■ Your goal
Please show each line of the listing where "uuid" is present.

BEGIN Material to process

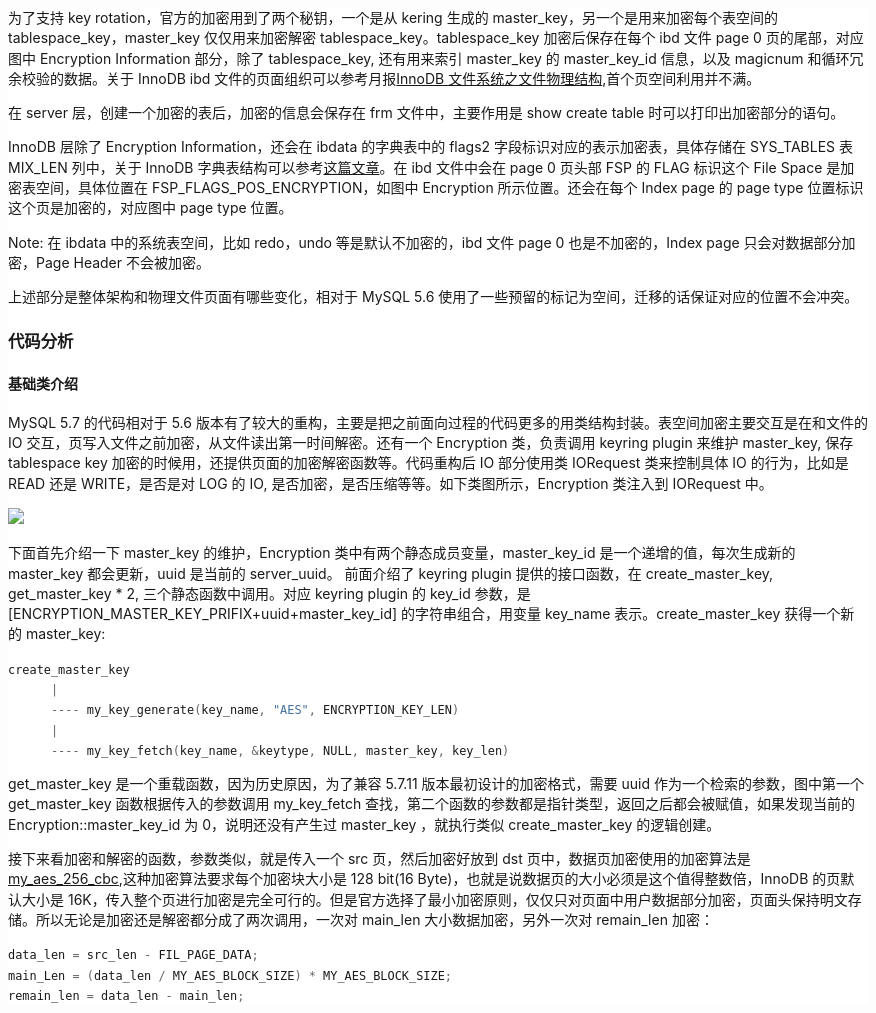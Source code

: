 
为了支持 key rotation，官方的加密用到了两个秘钥，一个是从 kering 生成的 master_key，另一个是用来加密每个表空间的 tablespace_key，master_key 仅仅用来加密解密 tablespace_key。tablespace_key 加密后保存在每个 ibd 文件 page 0 页的尾部，对应图中 Encryption Information 部分，除了 tablespace_key, 还有用来索引 master_key 的 master_key_id 信息，以及 magicnum 和循环冗余校验的数据。关于 InnoDB ibd 文件的页面组织可以参考月报[InnoDB 文件系统之文件物理结构][11],首个页空间利用并不满。  


在 server 层，创建一个加密的表后，加密的信息会保存在 frm 文件中，主要作用是 show create table 时可以打印出加密部分的语句。  


InnoDB 层除了 Encryption Information，还会在 ibdata 的字典表中的 flags2 字段标识对应的表示加密表，具体存储在 SYS_TABLES 表 MIX_LEN  列中，关于 InnoDB 字典表结构可以参考[这篇文章][12]。在 ibd 文件中会在 page 0 页头部 FSP 的 FLAG 标识这个 File Space 是加密表空间，具体位置在 FSP_FLAGS_POS_ENCRYPTION，如图中 Encryption 所示位置。还会在每个 Index page 的 page type 位置标识这个页是加密的，对应图中 page type 位置。  


Note: 在 ibdata 中的系统表空间，比如 redo，undo 等是默认不加密的，ibd 文件 page 0 也是不加密的，Index page 只会对数据部分加密，Page Header 不会被加密。  

上述部分是整体架构和物理文件页面有哪些变化，相对于 MySQL 5.6 使用了一些预留的标记为空间，迁移的话保证对应的位置不会冲突。  

### 代码分析

#### 基础类介绍

MySQL 5.7 的代码相对于 5.6 版本有了较大的重构，主要是把之前面向过程的代码更多的用类结构封装。表空间加密主要交互是在和文件的 IO 交互，页写入文件之前加密，从文件读出第一时间解密。还有一个 Encryption 类，负责调用 keyring plugin 来维护 master_key, 保存 tablespace key 加密的时候用，还提供页面的加密解密函数等。代码重构后 IO 部分使用类 IORequest 类来控制具体 IO 的行为，比如是 READ 还是 WRITE，是否是对 LOG 的 IO, 是否加密，是否压缩等等。如下类图所示，Encryption 类注入到 IORequest 中。  


![][1]  


下面首先介绍一下 master_key 的维护，Encryption 类中有两个静态成员变量，master_key_id 是一个递增的值，每次生成新的 master_key 都会更新，uuid 是当前的 server_uuid。 前面介绍了 keyring plugin 提供的接口函数，在 create_master_key, get_master_key * 2, 三个静态函数中调用。对应 keyring plugin 的 key_id 参数，是 [ENCRYPTION_MASTER_KEY_PRIFIX+uuid+master_key_id] 的字符串组合，用变量 key_name 表示。create_master_key 获得一个新的 master_key:  

```cpp
create_master_key
      |
      ---- my_key_generate(key_name, "AES", ENCRYPTION_KEY_LEN)
      |
      ---- my_key_fetch(key_name, &keytype, NULL, master_key, key_len)

```


get_master_key 是一个重载函数，因为历史原因，为了兼容 5.7.11 版本最初设计的加密格式，需要 uuid 作为一个检索的参数，图中第一个 get_master_key 函数根据传入的参数调用 my_key_fetch 查找，第二个函数的参数都是指针类型，返回之后都会被赋值，如果发现当前的 Encryption::master_key_id 为 0，说明还没有产生过 master_key ，就执行类似 create_master_key 的逻辑创建。  


接下来看加密和解密的函数，参数类似，就是传入一个 src 页，然后加密好放到 dst 页中，数据页加密使用的加密算法是 [my_aes_256_cbc][13],这种加密算法要求每个加密块大小是 128 bit(16 Byte)，也就是说数据页的大小必须是这个值得整数倍，InnoDB 的页默认大小是 16K，传入整个页进行加密是完全可行的。但是官方选择了最小加密原则，仅仅只对页面中用户数据部分加密，页面头保持明文存储。所以无论是加密还是解密都分成了两次调用，一次对 main_len 大小数据加密，另外一次对 remain_len 加密：  

```cpp
data_len = src_len - FIL_PAGE_DATA;
main_Len = (data_len / MY_AES_BLOCK_SIZE) * MY_AES_BLOCK_SIZE;
remain_len = data_len - main_len;

```


[2]: https://en.wikipedia.org/wiki/Advanced_Encryption_Standard
[3]: https://dev.mysql.com/doc/relnotes/mysql/5.7/en/news-5-7-11.html
[4]: https://www.aliyun.com/product/rds/mysql?spm=5176.8142029.388261.312.e9396d3eOfI3U5
[5]: https://mariadb.com/resources/blog/table-and-tablespace-encryption-mariadb-101
[6]: https://dev.mysql.com/doc/refman/5.7/en/keyring-file-plugin.html
[7]: https://dev.mysql.com/doc/refman/5.7/en/keyring-encrypted-file-plugin.html
[8]: https://dev.mysql.com/doc/refman/5.7/en/keyring-okv-plugin.html
[9]: https://dev.mysql.com/doc/refman/5.7/en/keyring-aws-plugin.html
[10]: https://dev.mysql.com/doc/refman/5.7/en/keyring-udfs-general-purpose.html
[11]: http://mysql.taobao.org/monthly/2016/02/01/
[12]: https://twindb.com/innodb-dictionary/
[13]: https://en.wikipedia.org/wiki/Block_cipher_mode_of_operation
[14]: https://dev.mysql.com/worklog/task/?id=6968
[15]: https://en.wikipedia.org/wiki/Cyclic_redundancy_check
[16]: http://mysql.taobao.org/monthly/2016/02/02/
[17]: http://mysql.taobao.org/monthly/2017/03/01/
[18]: http://mysql.taobao.org/monthly/2017/07/10/
[19]: http://mysql.taobao.org/monthly/2015/06/01/
[0]: http://mysql.taobao.org/monthly/pic/201804/encrypt1.png
[1]: http://mysql.taobao.org/monthly/pic/201804/encrypt2.png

END Material to process

■ Answer space
下面首先介绍一下 master_key 的维护，Encryption 类中有两个静态成员变量，master_key_id 是一个递增的值，每次生成新的 master_key 都会更新，uuid 是当前的 server_uuid。 前面介绍了 keyring plugin 提供的接口函数，在 create_master_key, get_master_key * 2, 三个静态函数中调用。对应 keyring plugin 的 key_id 参数，是 [ENCRYPTION_MASTER_KEY_PRIFIX+uuid+master_key_id] 的字符串组合，用变量 key_name 表示。create_master_key 获得一个新的 master_key:  
get_master_key 是一个重载函数，因为历史原因，为了兼容 5.7.11 版本最初设计的加密格式，需要 uuid 作为一个检索的参数，图中第一个 get_master_key 函数根据传入的参数调用 my_key_fetch 查找，第二个函数的参数都是指针类型，返回之后都会被赋值，如果发现当前的 Encryption::master_key_id 为 0，说明还没有产生过 master_key ，就执行类似 create_master_key 的逻辑创建。  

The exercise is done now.